High interest rates are a drag on activity and slow down economic growth.
But central banks worldwide tend to raise their policy rates when inflation gets out of hand.
Turkey's central bank, on the other hand, has used four successive rate cuts to lower its policy rate to 14% from 19% in its last meetings of the year.
Erdoğan, meanwhile, pledged to lower inflation as well.
He said the new policy model based on low-interest rates was part of an "economic independence war," which he said was continuing successfully.
"Sooner or later, just as we lowered inflation all the way to 4% when I came to power, we will lower it again, we will make it fall again," Erdoğan said.
"God willing, inflation will begin falling soon."
Inflation fell to around 4% in 2011, before beginning to gradually edge upwards from 2017. It jumped 3.5% in November to 21.3% annually.
Following Erdoğan’s remarks, Turkey’s lira again decreased against the United States dollar, trading around 17.50 on Monday.
The volatility in the exchange rates is not compatible with the macroeconomic realities and also is not the sole indicator of the Turkish economy, according to major business circles in the country.
One of the top business associations late Sunday released a statement saying that Turkey's economy cannot be evaluated only by the exchange rates.
“The Turkish economy, which grew by 11.7% in the first three quarters of the year, with exports exceeding $220 billion in the last 12 months, and which has had a current account surplus for the last three months, cannot be evaluated only by the exchange rate,” the statement by the Independent Industrialists and Businesspersons Association (MÜSIAD) read.
“As it is known, modern economies need social capital at least as much as material capital. The main source of social capital is the factor of trust. We regret to see that lately, certain actors have tried to create artificial insecurity not based on macroeconomic foundations,” the association said.
It noted that “the Turkish economy stands firm today, as in the past, against all perception manipulations, both internal and external.”
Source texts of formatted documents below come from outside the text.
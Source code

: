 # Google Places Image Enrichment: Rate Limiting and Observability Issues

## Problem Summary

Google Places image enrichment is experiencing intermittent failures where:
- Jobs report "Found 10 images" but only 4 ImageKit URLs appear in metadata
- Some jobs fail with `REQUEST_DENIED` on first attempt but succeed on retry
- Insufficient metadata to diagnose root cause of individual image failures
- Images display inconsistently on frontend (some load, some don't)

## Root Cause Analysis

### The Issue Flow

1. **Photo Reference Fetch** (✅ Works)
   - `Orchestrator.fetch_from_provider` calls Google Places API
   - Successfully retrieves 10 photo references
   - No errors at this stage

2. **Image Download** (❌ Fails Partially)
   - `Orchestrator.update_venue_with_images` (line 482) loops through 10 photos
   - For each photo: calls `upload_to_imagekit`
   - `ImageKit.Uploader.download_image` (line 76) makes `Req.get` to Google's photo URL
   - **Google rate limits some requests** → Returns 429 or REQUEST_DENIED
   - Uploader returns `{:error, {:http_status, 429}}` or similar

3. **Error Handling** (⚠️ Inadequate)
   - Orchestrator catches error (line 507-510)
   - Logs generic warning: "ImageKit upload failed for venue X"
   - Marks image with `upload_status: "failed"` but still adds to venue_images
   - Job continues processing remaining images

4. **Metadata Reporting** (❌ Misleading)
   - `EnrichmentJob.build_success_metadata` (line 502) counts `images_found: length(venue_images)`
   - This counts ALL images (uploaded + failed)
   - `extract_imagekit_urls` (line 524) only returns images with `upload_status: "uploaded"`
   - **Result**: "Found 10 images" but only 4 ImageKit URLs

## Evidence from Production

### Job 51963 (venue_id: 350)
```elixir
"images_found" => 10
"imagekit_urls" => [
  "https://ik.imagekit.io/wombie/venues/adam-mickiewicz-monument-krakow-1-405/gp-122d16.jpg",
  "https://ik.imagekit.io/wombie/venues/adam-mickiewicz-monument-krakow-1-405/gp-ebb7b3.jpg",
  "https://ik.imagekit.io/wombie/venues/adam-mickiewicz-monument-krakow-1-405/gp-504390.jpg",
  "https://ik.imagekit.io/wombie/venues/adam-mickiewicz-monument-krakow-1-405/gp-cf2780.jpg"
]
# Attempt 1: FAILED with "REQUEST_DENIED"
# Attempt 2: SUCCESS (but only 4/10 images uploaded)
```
“We firmly believe that our economy, which has managed to grow at an annual average rate of 5.3% for the last 20 years, without compromising free market conditions, will overcome this period as well. In this context, we reiterate that we are a supporter of our low interest-oriented policy, which we believe will increase our production, investment, export and employment-oriented gains,” the statement stressed.
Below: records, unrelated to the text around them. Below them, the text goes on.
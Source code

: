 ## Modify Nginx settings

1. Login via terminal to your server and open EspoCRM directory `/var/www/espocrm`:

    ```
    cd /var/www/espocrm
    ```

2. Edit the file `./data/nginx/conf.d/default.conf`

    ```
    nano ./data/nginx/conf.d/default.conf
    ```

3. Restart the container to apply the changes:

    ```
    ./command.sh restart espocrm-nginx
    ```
The Association of Anatolian Businessmen (ASKON) also mirrored MÜSIAD statements, saying that evaluating the economy and growth of a country only with foreign currency-based indicators, ignoring all numerical data, does not match the economic realities.
The statement noted that Turkey has always attracted foreign direct investment and has modeled itself on a free market economy plan that adapts to the developing world with what it produces.
It said that the country will emerge stronger from this process with domestic production and national development and that they believe in the “new economic model.”
Another business organization, the Turkish Industry and Business Association (TÜSIAD), however, earlier on the weekend issued an unusually firm rebuke of the new model.
"The policy choices implemented here are not only creating new economic problems for businesses, but for all of our citizens," the business lobby said.
"It is urgent that we assess the damage that has been done to the economy and quickly return to the implementation of established economic principles within the framework of a free market economy."
Erdoğan commented on the TÜSIAD statement on Sunday in his televised comments, calling on them “to ensure investment, production, employment and growth.”